Stored data entries:
· · · · · · ·

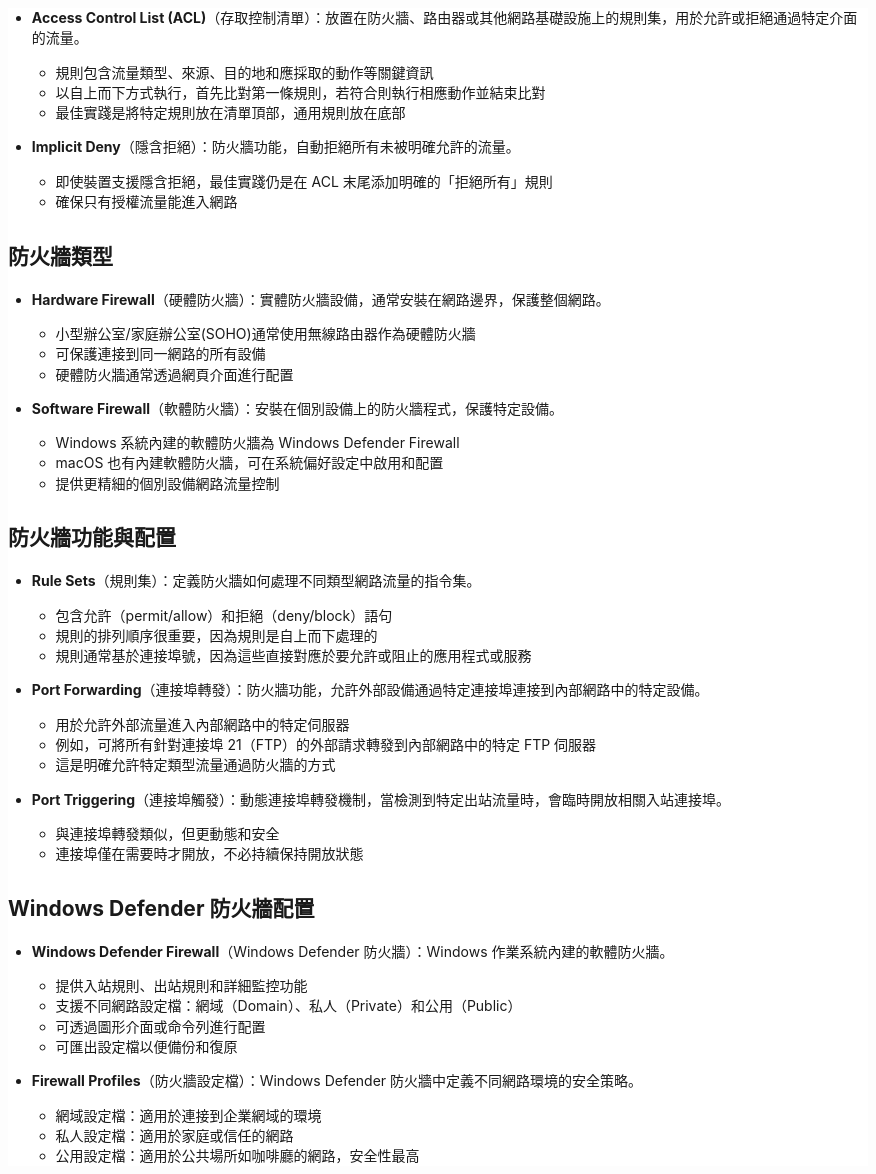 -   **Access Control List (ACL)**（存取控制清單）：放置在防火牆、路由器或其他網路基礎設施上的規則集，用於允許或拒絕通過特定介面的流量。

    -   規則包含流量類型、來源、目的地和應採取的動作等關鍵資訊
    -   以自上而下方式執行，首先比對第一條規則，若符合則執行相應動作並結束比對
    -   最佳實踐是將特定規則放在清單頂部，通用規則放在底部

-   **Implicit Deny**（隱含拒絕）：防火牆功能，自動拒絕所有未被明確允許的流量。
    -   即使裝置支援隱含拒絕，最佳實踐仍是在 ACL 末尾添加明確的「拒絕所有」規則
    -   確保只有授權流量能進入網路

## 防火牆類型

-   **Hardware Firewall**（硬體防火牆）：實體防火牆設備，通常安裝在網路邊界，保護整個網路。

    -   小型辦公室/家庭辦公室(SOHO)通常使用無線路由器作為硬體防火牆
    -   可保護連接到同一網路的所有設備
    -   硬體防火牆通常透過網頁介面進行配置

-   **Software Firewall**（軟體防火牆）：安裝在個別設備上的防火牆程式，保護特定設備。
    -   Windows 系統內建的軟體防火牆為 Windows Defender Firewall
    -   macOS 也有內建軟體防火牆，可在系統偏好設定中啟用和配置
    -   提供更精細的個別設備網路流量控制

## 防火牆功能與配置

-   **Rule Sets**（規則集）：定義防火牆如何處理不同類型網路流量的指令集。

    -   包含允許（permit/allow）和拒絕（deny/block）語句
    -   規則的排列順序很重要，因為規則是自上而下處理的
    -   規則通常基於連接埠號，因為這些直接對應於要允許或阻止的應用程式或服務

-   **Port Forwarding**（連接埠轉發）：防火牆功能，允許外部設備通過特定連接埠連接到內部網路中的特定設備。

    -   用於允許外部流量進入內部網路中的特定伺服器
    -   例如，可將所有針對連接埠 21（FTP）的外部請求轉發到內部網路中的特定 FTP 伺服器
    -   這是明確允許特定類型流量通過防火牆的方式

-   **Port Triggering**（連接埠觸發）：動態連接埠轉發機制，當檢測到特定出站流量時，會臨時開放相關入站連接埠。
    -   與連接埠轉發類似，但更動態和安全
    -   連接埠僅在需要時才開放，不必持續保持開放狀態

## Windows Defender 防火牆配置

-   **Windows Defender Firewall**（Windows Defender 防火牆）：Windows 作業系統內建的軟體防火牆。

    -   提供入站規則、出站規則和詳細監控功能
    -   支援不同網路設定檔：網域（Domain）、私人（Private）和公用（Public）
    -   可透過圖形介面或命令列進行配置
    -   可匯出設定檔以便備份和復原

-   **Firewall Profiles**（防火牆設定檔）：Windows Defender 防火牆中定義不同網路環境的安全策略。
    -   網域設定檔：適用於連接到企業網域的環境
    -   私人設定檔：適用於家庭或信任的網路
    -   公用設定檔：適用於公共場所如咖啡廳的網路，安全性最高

· · · · · · ·

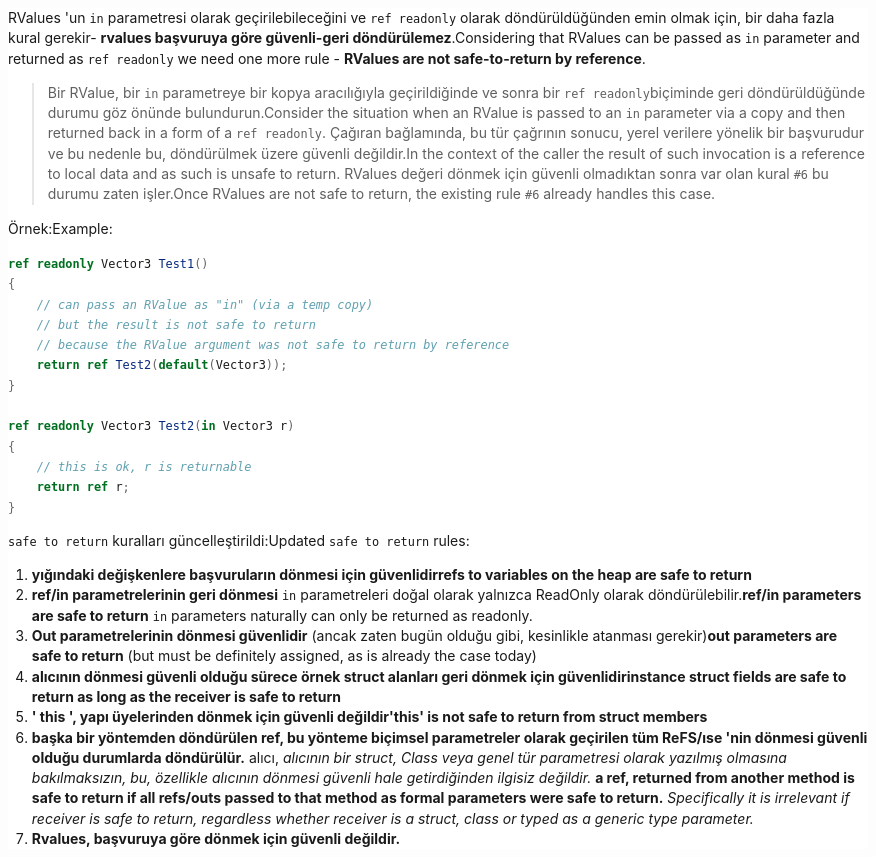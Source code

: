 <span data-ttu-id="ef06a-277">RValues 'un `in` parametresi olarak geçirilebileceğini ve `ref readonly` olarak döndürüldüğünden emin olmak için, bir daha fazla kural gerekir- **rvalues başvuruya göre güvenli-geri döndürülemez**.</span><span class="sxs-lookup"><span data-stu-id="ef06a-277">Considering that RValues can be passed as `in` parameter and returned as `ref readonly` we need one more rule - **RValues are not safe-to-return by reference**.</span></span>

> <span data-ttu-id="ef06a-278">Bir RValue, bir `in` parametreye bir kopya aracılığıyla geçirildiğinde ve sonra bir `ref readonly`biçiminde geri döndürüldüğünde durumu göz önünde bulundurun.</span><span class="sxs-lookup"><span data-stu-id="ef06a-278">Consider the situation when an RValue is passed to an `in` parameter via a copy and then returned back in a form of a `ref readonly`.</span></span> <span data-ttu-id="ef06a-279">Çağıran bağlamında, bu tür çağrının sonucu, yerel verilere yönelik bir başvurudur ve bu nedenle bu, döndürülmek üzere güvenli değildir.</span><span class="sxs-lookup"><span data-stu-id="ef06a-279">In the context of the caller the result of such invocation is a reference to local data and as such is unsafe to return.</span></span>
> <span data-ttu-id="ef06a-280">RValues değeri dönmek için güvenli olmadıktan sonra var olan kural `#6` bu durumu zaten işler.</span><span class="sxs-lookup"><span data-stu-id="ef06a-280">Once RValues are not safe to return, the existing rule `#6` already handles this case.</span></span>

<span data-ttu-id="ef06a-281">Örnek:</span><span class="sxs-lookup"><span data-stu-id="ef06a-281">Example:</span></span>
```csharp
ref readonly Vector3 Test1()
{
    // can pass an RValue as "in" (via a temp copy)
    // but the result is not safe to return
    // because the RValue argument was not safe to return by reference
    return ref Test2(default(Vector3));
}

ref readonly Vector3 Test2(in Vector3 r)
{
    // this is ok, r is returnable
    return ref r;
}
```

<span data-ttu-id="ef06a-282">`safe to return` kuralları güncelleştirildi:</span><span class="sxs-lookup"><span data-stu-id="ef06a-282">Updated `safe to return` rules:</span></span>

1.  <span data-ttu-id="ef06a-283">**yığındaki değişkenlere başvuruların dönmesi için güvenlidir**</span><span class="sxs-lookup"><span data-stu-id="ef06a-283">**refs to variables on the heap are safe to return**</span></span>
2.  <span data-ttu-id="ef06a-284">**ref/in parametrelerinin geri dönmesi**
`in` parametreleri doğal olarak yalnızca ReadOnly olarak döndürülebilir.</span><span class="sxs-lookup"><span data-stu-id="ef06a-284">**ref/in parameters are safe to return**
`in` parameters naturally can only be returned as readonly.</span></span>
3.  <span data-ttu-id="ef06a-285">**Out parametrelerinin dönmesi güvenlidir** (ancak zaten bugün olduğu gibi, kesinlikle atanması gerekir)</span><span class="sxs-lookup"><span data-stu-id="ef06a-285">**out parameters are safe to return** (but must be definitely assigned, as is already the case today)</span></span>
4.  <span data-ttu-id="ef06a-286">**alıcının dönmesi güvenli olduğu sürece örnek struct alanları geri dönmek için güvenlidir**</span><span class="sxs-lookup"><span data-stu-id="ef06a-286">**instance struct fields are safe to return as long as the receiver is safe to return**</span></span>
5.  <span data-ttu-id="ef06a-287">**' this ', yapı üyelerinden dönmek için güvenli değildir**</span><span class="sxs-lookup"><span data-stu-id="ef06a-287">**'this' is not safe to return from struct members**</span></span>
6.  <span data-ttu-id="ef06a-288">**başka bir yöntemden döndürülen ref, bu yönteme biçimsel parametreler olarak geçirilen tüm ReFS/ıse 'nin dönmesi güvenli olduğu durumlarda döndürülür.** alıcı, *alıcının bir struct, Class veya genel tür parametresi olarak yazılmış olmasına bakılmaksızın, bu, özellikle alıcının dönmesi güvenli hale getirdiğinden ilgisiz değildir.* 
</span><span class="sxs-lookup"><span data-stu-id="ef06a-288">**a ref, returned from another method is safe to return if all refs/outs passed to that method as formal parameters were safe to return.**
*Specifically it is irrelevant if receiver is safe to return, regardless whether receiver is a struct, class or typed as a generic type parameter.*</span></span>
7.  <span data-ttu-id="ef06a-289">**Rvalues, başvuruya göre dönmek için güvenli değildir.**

· · · · · · ·

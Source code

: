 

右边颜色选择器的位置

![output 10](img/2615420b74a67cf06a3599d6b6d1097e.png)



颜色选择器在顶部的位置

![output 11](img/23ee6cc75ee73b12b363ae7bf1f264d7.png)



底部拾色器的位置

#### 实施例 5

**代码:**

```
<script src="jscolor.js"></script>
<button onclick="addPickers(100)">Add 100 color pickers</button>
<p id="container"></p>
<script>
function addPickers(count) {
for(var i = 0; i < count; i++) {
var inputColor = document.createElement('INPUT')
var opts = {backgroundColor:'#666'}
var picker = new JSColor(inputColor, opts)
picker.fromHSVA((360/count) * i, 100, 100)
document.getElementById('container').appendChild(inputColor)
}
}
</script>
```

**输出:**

· · · · · · ·

__WHAT YOU ARE ASKED TO DO__: If a line contains the string "gerekir", it counts toward the total; state that total for the records above and nothing more.

__RESPONSE TO THIS EXERCISE__: 2